- Interactive map of the Bescot Hall area

General information
- Type: Manor house
- Classification: Grade I
- Location: Bescot, United Kingdom
- Coordinates: 52°34′07″N 2°00′12″W﻿ / ﻿52.568611°N 2.003365°W
- Opened: Before 1311
- Closed: 1937

Design and construction
- Architect: Hillary family

= Bescot Hall =

Bescot Hall is a former manor house in the area of Walsall in England that is known as Bescot. Only partial earthworks remain, including the moat, which is a shallow depression for most of its circuit.

==History==
Bescot Hall was constructed before 1311 and it was first possessed by the Hillary family; it may have been associated with the nearby Bescot Castle. In 1403, Sir Roger Hillary died and the manor was passed on to the possession of his wife, Margaret. When she died, the property was passed on to Sir John Saer de Rochford, Roger's nephew. It later passed into the possession of the Mountfort family.

In 1460, the manor passed into the possession of Sir Baldwin Mountfort following the death of Sir William Mountfort.
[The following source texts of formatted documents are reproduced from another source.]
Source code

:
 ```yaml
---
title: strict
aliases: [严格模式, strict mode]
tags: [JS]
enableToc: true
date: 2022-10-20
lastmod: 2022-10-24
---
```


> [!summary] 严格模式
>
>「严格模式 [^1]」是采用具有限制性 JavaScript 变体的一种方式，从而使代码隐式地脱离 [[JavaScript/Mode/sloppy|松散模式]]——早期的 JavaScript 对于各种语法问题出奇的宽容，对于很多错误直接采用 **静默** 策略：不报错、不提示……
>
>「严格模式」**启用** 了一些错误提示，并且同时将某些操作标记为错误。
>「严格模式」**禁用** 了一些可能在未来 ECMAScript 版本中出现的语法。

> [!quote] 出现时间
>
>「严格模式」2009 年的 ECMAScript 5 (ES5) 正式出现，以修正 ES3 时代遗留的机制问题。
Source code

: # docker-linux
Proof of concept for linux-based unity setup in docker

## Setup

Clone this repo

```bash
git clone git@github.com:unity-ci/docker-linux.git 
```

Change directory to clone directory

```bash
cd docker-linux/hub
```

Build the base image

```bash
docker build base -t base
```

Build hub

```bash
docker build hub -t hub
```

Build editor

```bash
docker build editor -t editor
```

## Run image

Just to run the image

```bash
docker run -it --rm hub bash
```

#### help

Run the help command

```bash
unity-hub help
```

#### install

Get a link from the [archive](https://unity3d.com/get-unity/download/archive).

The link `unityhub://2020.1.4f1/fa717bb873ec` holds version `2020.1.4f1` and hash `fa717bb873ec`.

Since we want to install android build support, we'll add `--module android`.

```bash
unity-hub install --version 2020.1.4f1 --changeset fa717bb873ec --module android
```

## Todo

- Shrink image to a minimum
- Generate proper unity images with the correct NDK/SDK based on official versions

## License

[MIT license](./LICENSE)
Edward Mountfort, who died in 1691, appears to be the last male heir in the family and the estate was passed on to his daughter who passed it on to her husband Jonas Slaney in 1717. By 1717, the estate was stated as having an area of 507 acre. Slaney sold the estate to Richard Wilks and in 1794, the estate was purchased by Richmond Aston.

The original building was demolished during the 18th century and it was rebuilt on a new site north-east of the original moat on what is now the west side of Bescot Drive. The second building was used as a private school between 1922–29 and it was eventually demolished in 1937 and only earthworks remain.